# Three States of Matter: Solid, Liquid and Gas

### What is Matter?

Materials which we see in our daily lives such as ice-cream, chair, water etc. are made up of the matter. Matter can be classified as solid, liquid and gas on the basis of inter-molecular forces and the arrangement of particles. These three forms of matter can be converted from one state of matter to another state by increasing or decreasing pressure and temperature. For example, Ice can be converted from solid state to liquid state by increasing the temperature.

Change in state of matter alters the structure of matter and the arrangement of particles. All this can be observed by noticing the change in properties.

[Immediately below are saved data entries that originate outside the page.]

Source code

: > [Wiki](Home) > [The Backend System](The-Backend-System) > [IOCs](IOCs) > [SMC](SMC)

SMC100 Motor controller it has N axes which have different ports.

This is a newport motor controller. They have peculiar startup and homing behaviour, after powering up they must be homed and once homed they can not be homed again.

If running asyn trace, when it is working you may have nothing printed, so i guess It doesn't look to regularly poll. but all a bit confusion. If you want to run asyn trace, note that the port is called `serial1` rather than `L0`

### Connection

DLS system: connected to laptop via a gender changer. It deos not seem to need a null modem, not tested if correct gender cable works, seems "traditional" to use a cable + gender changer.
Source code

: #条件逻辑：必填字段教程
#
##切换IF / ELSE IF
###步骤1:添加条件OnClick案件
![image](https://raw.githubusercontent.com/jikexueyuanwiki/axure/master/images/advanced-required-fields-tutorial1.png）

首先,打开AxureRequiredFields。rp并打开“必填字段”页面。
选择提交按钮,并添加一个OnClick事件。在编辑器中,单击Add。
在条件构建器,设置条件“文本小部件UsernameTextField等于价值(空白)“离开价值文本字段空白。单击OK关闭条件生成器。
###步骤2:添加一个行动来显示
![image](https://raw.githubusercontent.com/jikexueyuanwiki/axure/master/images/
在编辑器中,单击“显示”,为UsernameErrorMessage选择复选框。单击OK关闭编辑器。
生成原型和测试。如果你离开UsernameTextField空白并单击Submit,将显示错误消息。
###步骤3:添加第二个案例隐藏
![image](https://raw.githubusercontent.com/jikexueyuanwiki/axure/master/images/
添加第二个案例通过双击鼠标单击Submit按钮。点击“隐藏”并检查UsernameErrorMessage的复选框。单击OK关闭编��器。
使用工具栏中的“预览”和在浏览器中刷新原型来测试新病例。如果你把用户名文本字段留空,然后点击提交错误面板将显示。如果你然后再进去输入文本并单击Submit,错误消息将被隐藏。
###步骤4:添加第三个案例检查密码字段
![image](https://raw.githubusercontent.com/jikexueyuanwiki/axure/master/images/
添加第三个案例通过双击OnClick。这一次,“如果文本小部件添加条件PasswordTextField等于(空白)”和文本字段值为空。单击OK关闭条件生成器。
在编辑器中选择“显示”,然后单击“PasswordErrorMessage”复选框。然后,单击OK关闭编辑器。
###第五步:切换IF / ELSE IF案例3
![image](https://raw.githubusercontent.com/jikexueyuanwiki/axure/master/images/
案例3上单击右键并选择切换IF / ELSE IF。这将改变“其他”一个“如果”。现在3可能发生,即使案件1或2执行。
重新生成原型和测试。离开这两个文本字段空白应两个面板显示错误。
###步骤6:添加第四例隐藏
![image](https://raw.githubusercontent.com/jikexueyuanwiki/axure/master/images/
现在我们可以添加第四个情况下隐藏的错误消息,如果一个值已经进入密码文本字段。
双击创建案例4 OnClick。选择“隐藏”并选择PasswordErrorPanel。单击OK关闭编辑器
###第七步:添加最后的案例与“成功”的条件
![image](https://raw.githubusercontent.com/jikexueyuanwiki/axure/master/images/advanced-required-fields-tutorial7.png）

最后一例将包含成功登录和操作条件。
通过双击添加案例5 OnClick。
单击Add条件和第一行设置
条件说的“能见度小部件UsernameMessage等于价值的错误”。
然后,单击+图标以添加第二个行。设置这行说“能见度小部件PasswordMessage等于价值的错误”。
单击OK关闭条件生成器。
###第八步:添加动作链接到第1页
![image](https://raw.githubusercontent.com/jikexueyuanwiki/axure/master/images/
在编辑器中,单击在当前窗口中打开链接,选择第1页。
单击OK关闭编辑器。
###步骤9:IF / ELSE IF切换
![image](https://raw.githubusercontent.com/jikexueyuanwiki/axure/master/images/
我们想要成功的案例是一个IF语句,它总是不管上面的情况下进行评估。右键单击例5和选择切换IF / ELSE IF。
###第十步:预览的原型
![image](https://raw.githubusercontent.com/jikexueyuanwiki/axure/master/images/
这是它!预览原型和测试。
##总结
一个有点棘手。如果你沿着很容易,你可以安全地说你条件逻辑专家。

### The Three States of Matter:

Description of various states of matter:

1. #### Solid state:

The Solid state is one of the fundamental states of matter. Solids differ from liquids and gases by the characteristic of rigidity. The molecules of solids are tightly packed because of strong intermolecular forces; they only oscillate about their mean positions. Whereas, liquids and gases possess the property of fluidity and can easily flow. Solids can be defined as the state of matter which has definite shape and volume and has a rigid structure. Solids possess the least compressibility and thermal expansion.
Example: Iron (Fe)

2. #### Liquid state:

The molecules in a liquid are closely packed due to weak intermolecular forces. These forces are weaker than solids but stronger than that of gases. There is much space in between the molecules of liquids which makes their flowing ability easy. Liquids can easily acquire the shape of a vessel and they have a fixed volume.Conversion of solids into liquids takes place when we increase the temperature of solids to a point where solids begin to melt. Generally, the density of liquid lies between the density of solids and gases. Compressibility and thermal expansion of liquids are slightly higher than that of solids.
Example: Water (H2O)

3. #### Gaseous state:

In this state of matter, distances between the molecules are large (intermolecular distance is in the range of $10^{-7} – 10^{-5} cm$)). The intermolecular forces experienced between them are negligible. Thus translatory, rotatory and vibratory motions are observed prominently in gases. Gases do not have any fixed shape or volume. They also possess high compressibility and thermal expansion.